#### Task input
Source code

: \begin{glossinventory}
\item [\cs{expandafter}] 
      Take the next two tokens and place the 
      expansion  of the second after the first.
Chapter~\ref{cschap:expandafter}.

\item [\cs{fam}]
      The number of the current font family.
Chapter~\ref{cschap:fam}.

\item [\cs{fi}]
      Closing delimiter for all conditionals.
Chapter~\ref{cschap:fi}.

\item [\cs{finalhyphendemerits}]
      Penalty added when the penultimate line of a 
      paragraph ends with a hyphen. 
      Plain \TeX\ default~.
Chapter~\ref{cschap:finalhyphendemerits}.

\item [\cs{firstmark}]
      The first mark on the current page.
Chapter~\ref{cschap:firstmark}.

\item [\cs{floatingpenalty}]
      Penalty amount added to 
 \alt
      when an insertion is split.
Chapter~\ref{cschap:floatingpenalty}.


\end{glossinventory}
==
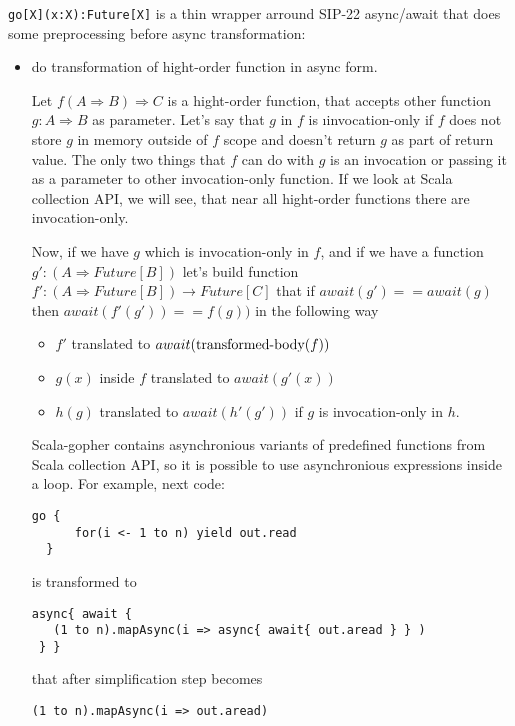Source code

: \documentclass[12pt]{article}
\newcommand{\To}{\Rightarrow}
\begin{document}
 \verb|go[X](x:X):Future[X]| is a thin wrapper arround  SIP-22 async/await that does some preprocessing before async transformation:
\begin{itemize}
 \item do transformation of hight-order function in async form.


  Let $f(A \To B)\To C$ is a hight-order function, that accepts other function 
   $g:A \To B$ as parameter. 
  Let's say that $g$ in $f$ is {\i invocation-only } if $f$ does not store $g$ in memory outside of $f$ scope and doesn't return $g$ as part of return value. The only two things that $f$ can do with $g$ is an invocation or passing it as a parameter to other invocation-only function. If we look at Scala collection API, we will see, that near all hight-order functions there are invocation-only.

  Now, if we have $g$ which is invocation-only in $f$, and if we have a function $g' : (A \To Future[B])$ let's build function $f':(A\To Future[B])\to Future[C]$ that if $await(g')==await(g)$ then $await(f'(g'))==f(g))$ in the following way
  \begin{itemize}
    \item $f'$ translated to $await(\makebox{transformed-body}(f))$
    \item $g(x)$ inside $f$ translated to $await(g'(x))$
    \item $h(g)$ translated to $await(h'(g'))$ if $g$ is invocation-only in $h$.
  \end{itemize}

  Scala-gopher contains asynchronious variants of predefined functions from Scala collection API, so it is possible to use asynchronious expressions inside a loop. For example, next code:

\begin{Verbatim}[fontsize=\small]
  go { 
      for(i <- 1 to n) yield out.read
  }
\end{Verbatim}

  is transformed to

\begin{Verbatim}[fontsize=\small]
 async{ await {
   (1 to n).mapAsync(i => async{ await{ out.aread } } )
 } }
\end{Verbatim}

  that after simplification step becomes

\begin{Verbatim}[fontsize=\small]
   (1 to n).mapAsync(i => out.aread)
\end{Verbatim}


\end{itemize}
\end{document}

#### Activity
Your answer must be the lines above from the one containing "Now, if we have" to the one containing "translated to $await(g'(x))$", both included, restated word for word.

#### Expected output
  Now, if we have $g$ which is invocation-only in $f$, and if we have a function $g' : (A \To Future[B])$ let's build function $f':(A\To Future[B])\to Future[C]$ that if $await(g')==await(g)$ then $await(f'(g'))==f(g))$ in the following way
  \begin{itemize}
    \item $f'$ translated to $await(\makebox{transformed-body}(f))$
    \item $g(x)$ inside $f$ translated to $await(g'(x))$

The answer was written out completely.